Mais les chiffres, si impressionnants soient-ils, ne peuvent rendre compte du plaisir que l'on éprouve au volant de la Viper. Non qu'il s'agisse d'une voiture parfaite, loin de là, mais, dans sa forme actuelle, la tenue de cap et l'efficacité globale sont nettement supérieures à celles des premiers modèles. Son équilibre, son adhérence sont impressionnants mais, pour aller chercher la limite, il ne faut pas avoir froid aux yeux. À vitesse grand V, en entrée de virage, par exemple, on discerne bien un zeste de sous-virage. Mais ce reptile ne vous met plus les nerfs en boule comme auparavant. De plus, on ne craint plus désormais les bouchons de circulation, tant l'embrayage fait preuve de progressivité alors que le levier de vitesse affiche une souplesse (est-ce moi qui suis plus en forme?) que je ne lui connaissais pas.
La souplesse, un must
Le style de la Viper est sans doute aujourd'hui moins caricatural (moins " cartoonish ", comme le dit son styliste, Osamu Shikado), mais il conserve néanmoins, pour l'essentiel, le caractère agressif, voire monstrueux qui fait saliver les jeunes, bien que ce soient le plus souvent des hommes aux tempes grises qui aient le privilège de se l'offrir. Des femmes? Oui, elles représentent 2 % de la clientèle.

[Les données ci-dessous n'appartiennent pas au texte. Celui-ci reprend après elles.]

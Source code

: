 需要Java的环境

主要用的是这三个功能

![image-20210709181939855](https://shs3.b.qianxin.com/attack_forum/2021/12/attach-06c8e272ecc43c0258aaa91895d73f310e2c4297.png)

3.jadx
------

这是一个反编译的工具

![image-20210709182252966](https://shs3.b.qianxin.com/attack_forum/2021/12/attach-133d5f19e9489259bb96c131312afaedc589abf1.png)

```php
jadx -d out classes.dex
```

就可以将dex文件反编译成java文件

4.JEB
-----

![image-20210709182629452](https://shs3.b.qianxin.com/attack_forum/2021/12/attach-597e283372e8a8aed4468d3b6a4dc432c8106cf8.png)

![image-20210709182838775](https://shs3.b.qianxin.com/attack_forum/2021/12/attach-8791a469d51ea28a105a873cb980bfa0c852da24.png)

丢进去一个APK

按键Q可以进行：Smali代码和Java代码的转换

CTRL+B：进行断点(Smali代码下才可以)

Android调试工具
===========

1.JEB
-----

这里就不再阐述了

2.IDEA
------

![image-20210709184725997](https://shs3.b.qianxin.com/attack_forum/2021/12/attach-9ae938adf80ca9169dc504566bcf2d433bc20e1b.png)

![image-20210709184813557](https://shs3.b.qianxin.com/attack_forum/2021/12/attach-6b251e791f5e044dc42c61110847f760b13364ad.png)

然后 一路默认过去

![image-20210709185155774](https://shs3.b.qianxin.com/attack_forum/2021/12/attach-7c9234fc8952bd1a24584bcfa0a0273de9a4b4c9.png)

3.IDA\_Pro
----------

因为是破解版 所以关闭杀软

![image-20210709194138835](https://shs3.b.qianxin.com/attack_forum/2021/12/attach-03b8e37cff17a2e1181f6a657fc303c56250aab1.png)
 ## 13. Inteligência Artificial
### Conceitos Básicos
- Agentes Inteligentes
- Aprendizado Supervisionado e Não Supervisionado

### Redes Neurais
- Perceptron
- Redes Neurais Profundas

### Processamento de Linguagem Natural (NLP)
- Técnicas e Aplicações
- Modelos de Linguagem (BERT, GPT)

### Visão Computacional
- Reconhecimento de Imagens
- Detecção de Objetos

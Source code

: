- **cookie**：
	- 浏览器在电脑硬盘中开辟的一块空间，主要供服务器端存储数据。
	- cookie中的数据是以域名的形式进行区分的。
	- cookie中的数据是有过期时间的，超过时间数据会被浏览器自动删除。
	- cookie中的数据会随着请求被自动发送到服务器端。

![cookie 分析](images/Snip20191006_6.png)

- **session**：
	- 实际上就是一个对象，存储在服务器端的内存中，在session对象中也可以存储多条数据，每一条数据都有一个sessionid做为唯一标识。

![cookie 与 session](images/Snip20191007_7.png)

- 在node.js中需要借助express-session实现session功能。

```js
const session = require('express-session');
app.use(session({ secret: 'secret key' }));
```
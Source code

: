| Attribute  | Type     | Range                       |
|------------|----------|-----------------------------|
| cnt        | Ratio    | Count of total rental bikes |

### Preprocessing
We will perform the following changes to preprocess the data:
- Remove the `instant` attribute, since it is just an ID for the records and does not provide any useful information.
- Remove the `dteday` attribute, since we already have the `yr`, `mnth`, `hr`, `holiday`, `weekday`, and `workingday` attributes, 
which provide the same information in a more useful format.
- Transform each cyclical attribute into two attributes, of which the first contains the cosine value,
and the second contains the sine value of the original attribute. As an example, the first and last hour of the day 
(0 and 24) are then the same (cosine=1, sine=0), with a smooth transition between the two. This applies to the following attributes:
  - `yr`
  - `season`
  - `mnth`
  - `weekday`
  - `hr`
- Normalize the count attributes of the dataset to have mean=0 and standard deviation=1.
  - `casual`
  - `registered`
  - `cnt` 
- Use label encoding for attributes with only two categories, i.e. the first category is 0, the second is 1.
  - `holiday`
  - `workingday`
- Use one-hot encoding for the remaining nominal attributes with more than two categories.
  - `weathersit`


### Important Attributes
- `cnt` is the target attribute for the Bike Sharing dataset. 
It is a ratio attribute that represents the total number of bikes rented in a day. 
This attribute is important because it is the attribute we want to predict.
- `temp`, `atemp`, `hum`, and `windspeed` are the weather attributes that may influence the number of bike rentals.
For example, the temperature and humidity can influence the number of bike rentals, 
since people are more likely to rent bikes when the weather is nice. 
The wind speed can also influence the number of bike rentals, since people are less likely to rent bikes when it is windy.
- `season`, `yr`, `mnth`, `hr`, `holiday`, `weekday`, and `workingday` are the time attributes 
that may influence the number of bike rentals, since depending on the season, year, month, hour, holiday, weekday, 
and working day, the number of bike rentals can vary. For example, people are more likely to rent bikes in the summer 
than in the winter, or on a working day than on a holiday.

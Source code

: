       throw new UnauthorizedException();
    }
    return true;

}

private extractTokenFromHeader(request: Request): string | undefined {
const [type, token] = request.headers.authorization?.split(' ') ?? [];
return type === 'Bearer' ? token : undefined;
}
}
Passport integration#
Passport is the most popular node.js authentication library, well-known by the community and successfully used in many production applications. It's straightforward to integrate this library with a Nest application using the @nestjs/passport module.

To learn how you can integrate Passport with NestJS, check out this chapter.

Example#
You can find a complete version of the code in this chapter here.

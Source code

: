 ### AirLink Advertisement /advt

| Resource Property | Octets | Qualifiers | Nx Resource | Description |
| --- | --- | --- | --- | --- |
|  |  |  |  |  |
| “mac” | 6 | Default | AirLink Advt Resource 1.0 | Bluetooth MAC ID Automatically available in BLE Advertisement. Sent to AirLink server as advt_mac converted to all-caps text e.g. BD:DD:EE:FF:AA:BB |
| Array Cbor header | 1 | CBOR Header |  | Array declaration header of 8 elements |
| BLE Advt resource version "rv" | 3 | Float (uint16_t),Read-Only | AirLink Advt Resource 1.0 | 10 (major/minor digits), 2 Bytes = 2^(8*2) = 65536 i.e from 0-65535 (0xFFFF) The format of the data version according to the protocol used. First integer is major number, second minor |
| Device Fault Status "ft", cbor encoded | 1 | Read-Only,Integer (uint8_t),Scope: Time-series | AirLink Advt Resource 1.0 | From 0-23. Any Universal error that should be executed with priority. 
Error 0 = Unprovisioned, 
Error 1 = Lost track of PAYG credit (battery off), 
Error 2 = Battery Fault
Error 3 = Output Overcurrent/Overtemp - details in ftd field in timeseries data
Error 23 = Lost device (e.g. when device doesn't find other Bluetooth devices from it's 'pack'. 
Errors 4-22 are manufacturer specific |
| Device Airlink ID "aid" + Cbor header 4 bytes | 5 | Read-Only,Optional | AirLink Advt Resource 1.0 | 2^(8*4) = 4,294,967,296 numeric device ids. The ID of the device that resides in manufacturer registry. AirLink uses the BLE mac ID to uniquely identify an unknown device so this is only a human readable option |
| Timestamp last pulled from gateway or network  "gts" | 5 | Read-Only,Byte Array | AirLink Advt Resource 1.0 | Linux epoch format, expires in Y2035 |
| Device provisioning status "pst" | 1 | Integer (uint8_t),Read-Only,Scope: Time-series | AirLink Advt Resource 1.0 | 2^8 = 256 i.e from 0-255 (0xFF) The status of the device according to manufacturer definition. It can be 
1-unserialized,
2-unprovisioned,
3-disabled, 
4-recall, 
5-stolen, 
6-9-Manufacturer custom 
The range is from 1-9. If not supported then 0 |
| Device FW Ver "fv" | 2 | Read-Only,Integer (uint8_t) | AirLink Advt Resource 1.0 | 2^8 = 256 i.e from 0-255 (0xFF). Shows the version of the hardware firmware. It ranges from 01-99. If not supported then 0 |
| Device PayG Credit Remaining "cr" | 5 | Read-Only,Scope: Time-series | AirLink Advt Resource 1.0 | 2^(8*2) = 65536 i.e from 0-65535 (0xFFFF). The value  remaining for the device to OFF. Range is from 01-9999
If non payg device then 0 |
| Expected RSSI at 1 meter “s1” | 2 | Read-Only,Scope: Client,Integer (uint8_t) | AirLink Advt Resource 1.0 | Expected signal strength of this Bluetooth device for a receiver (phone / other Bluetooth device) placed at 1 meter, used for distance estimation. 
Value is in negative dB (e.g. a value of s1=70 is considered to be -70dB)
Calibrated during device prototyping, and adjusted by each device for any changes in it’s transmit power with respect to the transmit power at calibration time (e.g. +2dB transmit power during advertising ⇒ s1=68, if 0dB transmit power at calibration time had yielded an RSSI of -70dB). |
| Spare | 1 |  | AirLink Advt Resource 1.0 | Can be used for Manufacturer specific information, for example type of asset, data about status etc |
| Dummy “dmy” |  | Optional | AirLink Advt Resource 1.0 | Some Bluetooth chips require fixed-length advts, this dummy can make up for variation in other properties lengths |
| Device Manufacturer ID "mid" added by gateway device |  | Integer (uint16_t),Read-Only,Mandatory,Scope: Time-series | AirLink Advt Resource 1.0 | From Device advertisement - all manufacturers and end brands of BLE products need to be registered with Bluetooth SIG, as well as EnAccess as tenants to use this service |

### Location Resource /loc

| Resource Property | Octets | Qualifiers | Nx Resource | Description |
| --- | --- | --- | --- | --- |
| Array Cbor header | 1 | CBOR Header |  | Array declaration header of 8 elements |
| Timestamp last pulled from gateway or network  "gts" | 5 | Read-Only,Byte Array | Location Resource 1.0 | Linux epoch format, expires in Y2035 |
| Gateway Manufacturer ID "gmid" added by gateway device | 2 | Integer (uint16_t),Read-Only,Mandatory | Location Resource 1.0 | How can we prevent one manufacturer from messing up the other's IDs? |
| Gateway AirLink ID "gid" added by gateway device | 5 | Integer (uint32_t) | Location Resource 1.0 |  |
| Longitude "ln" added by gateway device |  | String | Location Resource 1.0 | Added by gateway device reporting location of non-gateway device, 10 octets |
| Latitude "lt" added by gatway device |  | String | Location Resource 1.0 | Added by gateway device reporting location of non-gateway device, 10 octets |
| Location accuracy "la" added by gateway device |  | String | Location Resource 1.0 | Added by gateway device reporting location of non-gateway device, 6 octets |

Seront-elles plus nombreuses maintenant que le capot a été rasé de quelques millimètres, créant l'illusion que la position de conduite a été surélevée ? " Une impression seulement, précise l'un des ingénieurs, puisque la distance qui sépare le macadam de votre postérieur demeure la même. " L'important à retenir est que la visibilité vers l'avant est aujourd'hui nettement meilleure.